### ABOUT THIS TASK
In the entries below, how many lines contain the string "stress"? Respond with the number only.

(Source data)

· · · · ·

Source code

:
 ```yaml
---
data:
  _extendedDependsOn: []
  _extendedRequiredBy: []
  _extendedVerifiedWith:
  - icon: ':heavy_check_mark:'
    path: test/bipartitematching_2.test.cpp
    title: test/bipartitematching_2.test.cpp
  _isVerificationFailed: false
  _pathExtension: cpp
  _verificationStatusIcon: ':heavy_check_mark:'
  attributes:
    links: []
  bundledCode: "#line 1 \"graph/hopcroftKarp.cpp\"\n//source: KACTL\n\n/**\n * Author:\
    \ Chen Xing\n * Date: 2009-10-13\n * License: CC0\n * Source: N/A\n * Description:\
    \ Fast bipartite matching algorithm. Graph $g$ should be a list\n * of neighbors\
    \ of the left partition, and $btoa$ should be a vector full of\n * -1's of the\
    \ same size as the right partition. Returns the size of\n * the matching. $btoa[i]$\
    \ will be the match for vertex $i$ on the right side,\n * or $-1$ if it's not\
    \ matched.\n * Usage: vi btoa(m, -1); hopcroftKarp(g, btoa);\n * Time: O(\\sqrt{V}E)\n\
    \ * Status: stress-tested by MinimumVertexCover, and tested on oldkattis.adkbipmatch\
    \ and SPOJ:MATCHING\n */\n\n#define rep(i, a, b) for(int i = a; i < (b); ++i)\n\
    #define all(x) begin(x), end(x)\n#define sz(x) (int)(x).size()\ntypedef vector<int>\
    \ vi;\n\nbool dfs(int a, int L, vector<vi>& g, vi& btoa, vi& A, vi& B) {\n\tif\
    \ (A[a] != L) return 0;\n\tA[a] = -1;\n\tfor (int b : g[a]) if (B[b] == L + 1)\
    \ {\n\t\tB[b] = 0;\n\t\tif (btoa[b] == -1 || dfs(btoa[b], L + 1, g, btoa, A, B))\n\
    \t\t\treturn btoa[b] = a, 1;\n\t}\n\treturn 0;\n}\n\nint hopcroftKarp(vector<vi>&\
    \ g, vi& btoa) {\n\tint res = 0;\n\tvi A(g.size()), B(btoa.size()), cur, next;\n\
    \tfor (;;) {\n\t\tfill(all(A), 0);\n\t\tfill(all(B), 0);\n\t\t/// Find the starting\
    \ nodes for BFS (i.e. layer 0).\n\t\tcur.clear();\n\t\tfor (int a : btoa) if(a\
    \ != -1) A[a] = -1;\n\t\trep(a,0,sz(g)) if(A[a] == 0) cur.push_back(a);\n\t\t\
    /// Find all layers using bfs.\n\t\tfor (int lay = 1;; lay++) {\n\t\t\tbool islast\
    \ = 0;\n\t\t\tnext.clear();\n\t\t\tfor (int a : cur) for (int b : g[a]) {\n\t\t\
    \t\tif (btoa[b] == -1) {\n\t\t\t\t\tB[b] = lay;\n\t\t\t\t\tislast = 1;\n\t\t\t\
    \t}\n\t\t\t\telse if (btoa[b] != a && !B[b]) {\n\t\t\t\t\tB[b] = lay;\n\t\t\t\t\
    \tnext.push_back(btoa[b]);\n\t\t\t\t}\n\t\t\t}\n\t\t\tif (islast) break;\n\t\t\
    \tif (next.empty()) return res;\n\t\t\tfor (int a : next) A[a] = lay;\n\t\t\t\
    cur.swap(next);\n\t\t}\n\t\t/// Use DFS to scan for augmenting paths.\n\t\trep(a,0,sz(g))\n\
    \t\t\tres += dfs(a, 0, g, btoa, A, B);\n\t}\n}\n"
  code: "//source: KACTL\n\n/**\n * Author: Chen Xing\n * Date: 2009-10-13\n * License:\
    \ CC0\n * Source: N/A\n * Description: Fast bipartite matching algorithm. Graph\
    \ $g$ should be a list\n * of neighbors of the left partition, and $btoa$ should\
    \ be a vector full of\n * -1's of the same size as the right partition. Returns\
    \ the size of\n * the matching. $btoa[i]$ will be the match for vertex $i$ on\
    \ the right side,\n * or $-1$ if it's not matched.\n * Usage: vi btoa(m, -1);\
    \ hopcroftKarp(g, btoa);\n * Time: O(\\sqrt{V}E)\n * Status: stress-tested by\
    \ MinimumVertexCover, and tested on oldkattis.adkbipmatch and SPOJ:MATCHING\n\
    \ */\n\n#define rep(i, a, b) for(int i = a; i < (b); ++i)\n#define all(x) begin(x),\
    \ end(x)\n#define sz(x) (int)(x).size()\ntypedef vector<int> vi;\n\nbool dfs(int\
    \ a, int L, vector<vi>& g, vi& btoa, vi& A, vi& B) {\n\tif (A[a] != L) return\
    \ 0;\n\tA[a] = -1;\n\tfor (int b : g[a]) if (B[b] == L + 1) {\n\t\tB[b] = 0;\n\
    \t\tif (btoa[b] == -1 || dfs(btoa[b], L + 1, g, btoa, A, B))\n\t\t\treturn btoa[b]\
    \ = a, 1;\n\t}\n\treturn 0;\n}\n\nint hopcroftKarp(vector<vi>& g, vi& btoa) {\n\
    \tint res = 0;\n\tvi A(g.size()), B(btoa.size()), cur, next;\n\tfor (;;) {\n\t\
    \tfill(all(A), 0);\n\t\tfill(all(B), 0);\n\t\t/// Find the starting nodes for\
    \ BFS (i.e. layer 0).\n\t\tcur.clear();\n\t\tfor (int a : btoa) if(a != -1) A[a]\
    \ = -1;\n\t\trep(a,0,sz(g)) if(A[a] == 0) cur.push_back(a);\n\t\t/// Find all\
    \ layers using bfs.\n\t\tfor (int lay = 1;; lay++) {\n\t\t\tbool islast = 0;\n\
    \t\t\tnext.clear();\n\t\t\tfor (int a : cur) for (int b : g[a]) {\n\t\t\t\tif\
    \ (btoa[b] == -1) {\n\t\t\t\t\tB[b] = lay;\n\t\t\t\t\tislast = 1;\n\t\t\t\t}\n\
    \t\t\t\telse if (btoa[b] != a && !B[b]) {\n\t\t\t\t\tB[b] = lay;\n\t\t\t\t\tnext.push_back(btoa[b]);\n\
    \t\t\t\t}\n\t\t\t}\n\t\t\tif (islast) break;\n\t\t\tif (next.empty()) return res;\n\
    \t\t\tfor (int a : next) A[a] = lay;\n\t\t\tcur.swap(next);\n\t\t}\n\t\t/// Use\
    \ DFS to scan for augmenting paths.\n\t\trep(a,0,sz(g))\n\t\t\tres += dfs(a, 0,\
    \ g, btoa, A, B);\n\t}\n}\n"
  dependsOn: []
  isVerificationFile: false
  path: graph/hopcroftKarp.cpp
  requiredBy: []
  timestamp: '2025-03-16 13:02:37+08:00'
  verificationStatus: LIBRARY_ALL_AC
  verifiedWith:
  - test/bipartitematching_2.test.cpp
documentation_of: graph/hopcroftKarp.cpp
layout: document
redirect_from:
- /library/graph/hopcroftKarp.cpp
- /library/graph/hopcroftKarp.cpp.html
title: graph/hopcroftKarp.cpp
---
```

· · · · ·

### WORKED SOLUTION
2